_Records provided_
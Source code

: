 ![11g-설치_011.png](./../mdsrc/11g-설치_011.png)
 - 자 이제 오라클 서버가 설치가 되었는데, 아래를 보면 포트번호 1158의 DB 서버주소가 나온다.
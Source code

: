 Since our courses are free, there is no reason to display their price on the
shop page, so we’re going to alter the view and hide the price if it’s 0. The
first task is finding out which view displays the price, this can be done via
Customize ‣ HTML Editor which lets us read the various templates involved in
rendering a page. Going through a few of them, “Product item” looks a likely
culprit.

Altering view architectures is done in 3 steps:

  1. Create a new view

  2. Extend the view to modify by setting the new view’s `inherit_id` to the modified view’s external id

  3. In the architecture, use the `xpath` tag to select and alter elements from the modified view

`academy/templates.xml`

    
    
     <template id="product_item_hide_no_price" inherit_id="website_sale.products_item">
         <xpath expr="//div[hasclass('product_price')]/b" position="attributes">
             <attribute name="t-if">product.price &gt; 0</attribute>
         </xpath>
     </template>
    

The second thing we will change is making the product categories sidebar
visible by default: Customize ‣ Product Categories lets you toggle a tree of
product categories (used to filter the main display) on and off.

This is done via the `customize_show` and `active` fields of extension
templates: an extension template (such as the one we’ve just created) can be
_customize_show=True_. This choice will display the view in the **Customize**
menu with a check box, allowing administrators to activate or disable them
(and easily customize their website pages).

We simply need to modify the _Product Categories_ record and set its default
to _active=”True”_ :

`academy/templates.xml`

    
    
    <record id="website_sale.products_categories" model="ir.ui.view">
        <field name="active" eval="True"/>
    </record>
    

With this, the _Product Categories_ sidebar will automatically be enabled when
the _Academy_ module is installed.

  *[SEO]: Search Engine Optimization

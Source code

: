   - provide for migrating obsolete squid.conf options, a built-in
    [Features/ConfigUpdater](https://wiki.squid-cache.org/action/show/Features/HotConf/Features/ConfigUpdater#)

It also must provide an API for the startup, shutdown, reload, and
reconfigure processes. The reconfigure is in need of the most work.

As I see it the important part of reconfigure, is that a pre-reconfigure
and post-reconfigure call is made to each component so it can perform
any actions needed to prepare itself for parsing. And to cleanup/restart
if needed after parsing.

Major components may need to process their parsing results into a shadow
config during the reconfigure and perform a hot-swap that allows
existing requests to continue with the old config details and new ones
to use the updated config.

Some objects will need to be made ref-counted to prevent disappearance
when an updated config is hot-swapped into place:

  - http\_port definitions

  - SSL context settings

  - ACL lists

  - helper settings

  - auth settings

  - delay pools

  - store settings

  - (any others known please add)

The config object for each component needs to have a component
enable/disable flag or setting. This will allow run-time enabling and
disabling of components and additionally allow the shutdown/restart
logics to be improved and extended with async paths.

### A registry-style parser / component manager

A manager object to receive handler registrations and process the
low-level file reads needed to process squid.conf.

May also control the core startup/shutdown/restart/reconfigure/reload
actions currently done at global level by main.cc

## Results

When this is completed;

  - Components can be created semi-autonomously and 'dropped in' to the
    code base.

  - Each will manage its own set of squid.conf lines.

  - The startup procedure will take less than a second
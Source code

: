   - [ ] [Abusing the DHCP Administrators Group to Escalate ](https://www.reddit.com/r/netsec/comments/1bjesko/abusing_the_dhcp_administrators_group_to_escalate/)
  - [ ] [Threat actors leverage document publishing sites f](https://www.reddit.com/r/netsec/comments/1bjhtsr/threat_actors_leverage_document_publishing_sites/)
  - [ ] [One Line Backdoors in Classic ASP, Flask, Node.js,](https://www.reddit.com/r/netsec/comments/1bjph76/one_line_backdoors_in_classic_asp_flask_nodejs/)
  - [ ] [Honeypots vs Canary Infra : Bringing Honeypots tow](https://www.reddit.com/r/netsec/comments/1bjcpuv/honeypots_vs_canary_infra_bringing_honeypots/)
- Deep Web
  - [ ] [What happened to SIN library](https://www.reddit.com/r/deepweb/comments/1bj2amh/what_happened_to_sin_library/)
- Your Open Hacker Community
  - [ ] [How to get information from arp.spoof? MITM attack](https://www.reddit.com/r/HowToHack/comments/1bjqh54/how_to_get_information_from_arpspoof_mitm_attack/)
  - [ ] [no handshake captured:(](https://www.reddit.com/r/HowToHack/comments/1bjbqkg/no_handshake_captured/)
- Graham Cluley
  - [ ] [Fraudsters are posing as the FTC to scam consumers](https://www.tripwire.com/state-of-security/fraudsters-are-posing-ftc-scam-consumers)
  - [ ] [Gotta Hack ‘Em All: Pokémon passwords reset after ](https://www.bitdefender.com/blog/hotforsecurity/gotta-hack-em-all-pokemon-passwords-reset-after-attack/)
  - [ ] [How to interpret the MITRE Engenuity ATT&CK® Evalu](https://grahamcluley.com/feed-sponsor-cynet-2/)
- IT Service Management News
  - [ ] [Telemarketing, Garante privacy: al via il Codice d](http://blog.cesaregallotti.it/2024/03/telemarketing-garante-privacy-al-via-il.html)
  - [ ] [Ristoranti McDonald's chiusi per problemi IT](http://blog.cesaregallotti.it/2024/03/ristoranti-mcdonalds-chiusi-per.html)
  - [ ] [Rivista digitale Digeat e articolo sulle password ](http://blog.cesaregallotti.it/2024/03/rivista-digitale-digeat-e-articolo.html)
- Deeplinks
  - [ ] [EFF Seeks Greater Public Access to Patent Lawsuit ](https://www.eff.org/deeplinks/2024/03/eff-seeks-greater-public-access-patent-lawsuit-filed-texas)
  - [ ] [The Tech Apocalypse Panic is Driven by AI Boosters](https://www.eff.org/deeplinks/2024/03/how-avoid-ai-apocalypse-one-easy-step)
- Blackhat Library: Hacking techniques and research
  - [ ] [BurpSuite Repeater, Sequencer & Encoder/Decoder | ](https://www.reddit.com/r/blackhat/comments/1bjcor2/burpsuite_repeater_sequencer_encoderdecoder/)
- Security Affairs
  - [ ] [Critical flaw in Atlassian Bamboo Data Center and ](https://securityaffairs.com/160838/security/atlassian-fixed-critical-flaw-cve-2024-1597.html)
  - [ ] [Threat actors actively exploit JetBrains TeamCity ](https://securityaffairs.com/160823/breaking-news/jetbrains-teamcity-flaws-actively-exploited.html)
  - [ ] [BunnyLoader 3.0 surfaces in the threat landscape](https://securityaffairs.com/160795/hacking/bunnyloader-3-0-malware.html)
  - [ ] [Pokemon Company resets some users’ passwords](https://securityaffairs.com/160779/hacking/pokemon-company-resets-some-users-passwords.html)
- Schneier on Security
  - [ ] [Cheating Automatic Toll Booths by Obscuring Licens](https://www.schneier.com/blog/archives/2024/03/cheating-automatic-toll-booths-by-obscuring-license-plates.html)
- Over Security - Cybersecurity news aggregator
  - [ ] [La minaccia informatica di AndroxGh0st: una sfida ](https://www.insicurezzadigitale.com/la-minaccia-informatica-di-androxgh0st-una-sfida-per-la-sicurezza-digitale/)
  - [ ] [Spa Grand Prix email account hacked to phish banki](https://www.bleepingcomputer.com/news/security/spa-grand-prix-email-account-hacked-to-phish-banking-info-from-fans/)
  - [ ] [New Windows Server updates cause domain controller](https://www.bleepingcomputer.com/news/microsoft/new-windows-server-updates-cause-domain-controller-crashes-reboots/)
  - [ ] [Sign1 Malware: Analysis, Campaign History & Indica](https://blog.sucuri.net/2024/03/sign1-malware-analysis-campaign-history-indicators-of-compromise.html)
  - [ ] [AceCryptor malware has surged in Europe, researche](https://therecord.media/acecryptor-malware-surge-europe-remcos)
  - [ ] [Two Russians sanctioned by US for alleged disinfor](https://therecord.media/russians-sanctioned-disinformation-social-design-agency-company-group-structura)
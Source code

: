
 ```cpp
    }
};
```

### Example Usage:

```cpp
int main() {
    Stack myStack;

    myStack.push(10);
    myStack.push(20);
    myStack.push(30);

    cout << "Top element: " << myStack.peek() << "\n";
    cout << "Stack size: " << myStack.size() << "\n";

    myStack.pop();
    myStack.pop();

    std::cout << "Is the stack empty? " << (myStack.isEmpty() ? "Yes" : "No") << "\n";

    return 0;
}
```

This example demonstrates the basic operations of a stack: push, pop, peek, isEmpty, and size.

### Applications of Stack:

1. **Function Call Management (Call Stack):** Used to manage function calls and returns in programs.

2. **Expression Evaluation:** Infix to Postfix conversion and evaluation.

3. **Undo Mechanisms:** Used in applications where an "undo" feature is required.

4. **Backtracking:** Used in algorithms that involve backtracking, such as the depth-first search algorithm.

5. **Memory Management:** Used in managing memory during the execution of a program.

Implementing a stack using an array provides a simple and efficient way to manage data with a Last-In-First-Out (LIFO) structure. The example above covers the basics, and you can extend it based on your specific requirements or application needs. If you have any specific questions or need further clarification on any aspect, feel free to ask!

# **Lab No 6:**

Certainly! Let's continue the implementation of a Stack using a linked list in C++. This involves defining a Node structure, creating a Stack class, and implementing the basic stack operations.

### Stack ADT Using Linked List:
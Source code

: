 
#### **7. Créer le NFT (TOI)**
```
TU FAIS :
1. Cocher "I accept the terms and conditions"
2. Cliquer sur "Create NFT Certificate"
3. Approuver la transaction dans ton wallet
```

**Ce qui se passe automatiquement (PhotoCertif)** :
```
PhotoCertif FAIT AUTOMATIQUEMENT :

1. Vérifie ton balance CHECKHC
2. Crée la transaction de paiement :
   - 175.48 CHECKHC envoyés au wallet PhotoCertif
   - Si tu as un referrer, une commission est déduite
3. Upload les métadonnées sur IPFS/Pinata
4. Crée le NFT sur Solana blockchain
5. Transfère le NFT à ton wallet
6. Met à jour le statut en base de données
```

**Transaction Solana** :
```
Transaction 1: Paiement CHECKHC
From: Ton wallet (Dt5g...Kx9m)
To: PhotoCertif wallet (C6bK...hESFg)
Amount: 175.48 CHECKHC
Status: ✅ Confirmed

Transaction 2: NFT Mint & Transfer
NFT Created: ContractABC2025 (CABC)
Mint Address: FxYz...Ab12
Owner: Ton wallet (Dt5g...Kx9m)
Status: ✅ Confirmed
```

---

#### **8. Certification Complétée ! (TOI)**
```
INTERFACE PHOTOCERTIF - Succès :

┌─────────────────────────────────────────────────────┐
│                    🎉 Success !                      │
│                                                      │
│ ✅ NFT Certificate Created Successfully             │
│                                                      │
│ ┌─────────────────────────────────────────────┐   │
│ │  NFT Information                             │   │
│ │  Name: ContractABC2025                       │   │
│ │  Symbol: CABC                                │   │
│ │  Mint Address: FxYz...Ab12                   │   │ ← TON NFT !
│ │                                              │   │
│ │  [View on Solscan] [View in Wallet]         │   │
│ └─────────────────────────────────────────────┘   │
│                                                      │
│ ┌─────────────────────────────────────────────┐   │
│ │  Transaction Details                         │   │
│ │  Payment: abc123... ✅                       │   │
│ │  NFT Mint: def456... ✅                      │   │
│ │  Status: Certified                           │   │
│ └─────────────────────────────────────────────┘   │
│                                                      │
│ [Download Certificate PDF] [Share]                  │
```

_What the task asks_
For each line in the entries that holds "startup", return that line.

_Your response_
It also must provide an API for the startup, shutdown, reload, and
May also control the core startup/shutdown/restart/reconfigure/reload
  - The startup procedure will take less than a second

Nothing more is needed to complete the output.